- Opening Delimiter -

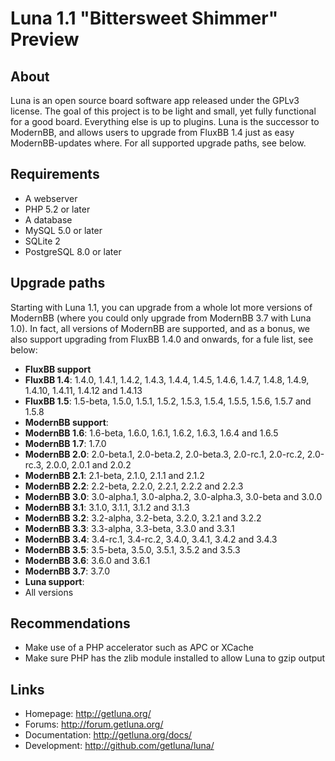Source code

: # Luna 1.1 "Bittersweet Shimmer" Preview

## About
Luna is an open source board software app released under the GPLv3 license. The goal of this project is to be light and small, yet fully functional for a good board. Everything else is up to plugins. Luna is the successor to ModernBB, and allows users to upgrade from FluxBB 1.4 just as easy ModernBB-updates where. For all supported upgrade paths, see below.

## Requirements
 - A webserver
 - PHP 5.2 or later
 - A database
  - MySQL 5.0 or later 
  - SQLite 2
  - PostgreSQL 8.0 or later

## Upgrade paths
Starting with Luna 1.1, you can upgrade from a whole lot more versions of ModernBB (where you could only upgrade from ModernBB 3.7 with Luna 1.0). In fact, all versions of ModernBB are supported, and as a bonus, we also support upgrading from FluxBB 1.4.0 and onwards, for a fule list, see below:

 - **FluxBB support**
  - **FluxBB 1.4**: 1.4.0, 1.4.1, 1.4.2, 1.4.3, 1.4.4, 1.4.5, 1.4.6, 1.4.7, 1.4.8, 1.4.9, 1.4.10, 1.4.11, 1.4.12 and 1.4.13
  - **FluxBB 1.5**: 1.5-beta, 1.5.0, 1.5.1, 1.5.2, 1.5.3, 1.5.4, 1.5.5, 1.5.6, 1.5.7 and 1.5.8
 - **ModernBB support**:
  - **ModernBB 1.6**: 1.6-beta, 1.6.0, 1.6.1, 1.6.2, 1.6.3, 1.6.4 and 1.6.5
  - **ModernBB 1.7**: 1.7.0
  - **ModernBB 2.0**: 2.0-beta.1, 2.0-beta.2, 2.0-beta.3, 2.0-rc.1, 2.0-rc.2, 2.0-rc.3, 2.0.0, 2.0.1 and 2.0.2
  - **ModernBB 2.1**: 2.1-beta, 2.1.0, 2.1.1 and 2.1.2
  - **ModernBB 2.2**: 2.2-beta, 2.2.0, 2.2.1, 2.2.2 and 2.2.3
  - **ModernBB 3.0**: 3.0-alpha.1, 3.0-alpha.2, 3.0-alpha.3, 3.0-beta and 3.0.0
  - **ModernBB 3.1**: 3.1.0, 3.1.1, 3.1.2 and 3.1.3
  - **ModernBB 3.2**: 3.2-alpha, 3.2-beta, 3.2.0, 3.2.1 and 3.2.2
  - **ModernBB 3.3**: 3.3-alpha, 3.3-beta, 3.3.0 and 3.3.1
  - **ModernBB 3.4**: 3.4-rc.1, 3.4-rc.2, 3.4.0, 3.4.1, 3.4.2 and 3.4.3
  - **ModernBB 3.5**: 3.5-beta, 3.5.0, 3.5.1, 3.5.2 and 3.5.3
  - **ModernBB 3.6**: 3.6.0 and 3.6.1
  - **ModernBB 3.7**: 3.7.0
 - **Luna support**:
  - All versions

## Recommendations
 - Make use of a PHP accelerator such as APC or XCache
 - Make sure PHP has the zlib module installed to allow Luna to gzip output

## Links
 - Homepage: http://getluna.org/
 - Forums: http://forum.getluna.org/
 - Documentation: http://getluna.org/docs/
 - Development: http://github.com/getluna/luna/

- Closing Delimiter -

- [Exercise directions]
Each line of the data that includes "alpha" should be copied.

- [Answer for the task]
  - **ModernBB 3.0**: 3.0-alpha.1, 3.0-alpha.2, 3.0-alpha.3, 3.0-beta and 3.0.0
  - **ModernBB 3.2**: 3.2-alpha, 3.2-beta, 3.2.0, 3.2.1 and 3.2.2
  - **ModernBB 3.3**: 3.3-alpha, 3.3-beta, 3.3.0 and 3.3.1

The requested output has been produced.